> TASK DESCRIPTION
Show only those lines of the entries where the string "forces" is found.

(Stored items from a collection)
########################################

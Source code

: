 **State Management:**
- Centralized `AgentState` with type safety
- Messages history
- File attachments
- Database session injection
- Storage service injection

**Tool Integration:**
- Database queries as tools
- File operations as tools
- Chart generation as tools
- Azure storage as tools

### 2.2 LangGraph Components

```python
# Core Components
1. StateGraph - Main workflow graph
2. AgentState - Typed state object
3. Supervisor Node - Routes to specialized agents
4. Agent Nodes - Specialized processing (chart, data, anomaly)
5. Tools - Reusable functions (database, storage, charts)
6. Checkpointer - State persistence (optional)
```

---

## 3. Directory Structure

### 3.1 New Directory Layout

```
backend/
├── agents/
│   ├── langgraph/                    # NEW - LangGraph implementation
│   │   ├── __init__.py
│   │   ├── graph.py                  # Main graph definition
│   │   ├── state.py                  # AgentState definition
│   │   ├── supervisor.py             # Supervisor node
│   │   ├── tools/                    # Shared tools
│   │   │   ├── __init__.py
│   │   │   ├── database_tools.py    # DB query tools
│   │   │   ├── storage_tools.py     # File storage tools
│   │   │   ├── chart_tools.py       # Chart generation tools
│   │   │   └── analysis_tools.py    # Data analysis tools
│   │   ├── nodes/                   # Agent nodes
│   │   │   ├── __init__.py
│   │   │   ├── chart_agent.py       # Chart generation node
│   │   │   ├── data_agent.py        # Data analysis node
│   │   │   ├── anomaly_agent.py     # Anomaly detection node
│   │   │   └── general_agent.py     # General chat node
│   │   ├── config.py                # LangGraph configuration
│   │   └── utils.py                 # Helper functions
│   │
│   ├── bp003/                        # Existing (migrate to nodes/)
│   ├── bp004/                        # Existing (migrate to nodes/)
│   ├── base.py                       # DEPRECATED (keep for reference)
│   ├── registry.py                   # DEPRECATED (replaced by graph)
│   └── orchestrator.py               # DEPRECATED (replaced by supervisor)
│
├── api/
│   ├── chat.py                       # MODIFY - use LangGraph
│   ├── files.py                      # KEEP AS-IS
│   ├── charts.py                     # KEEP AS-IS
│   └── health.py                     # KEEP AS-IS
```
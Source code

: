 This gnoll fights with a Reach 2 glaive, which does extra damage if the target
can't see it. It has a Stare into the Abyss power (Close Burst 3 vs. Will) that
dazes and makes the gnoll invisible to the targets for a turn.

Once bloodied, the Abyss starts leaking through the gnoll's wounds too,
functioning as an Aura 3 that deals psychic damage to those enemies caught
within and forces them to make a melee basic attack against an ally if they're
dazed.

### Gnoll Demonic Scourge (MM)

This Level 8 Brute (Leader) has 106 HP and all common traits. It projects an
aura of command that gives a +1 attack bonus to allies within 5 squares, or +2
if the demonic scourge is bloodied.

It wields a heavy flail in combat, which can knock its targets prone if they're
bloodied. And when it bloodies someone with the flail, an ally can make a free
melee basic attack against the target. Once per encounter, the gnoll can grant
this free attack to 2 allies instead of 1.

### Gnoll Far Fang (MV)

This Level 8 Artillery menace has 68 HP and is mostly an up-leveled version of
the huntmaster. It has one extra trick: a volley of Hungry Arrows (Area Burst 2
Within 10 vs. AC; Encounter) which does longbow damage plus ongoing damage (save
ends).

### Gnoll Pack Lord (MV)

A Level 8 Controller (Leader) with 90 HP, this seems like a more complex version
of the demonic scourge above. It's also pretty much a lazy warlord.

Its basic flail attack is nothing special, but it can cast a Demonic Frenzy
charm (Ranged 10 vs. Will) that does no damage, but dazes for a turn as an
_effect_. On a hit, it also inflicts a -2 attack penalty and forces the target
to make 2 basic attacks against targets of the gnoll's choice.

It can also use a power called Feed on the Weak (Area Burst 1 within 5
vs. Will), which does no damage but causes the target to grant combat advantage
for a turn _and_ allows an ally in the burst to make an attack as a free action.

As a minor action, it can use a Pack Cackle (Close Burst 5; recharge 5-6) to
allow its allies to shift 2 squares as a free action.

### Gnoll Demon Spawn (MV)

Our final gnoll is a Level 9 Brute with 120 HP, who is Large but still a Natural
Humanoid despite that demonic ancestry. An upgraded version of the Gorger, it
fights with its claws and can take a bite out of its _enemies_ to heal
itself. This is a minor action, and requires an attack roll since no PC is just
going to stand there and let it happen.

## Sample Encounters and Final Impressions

########################################

> SOLUTION TO THE PROBLEM
within and forces them to make a melee basic attack against an ally if they're
_effect_. On a hit, it also inflicts a -2 attack penalty and forces the target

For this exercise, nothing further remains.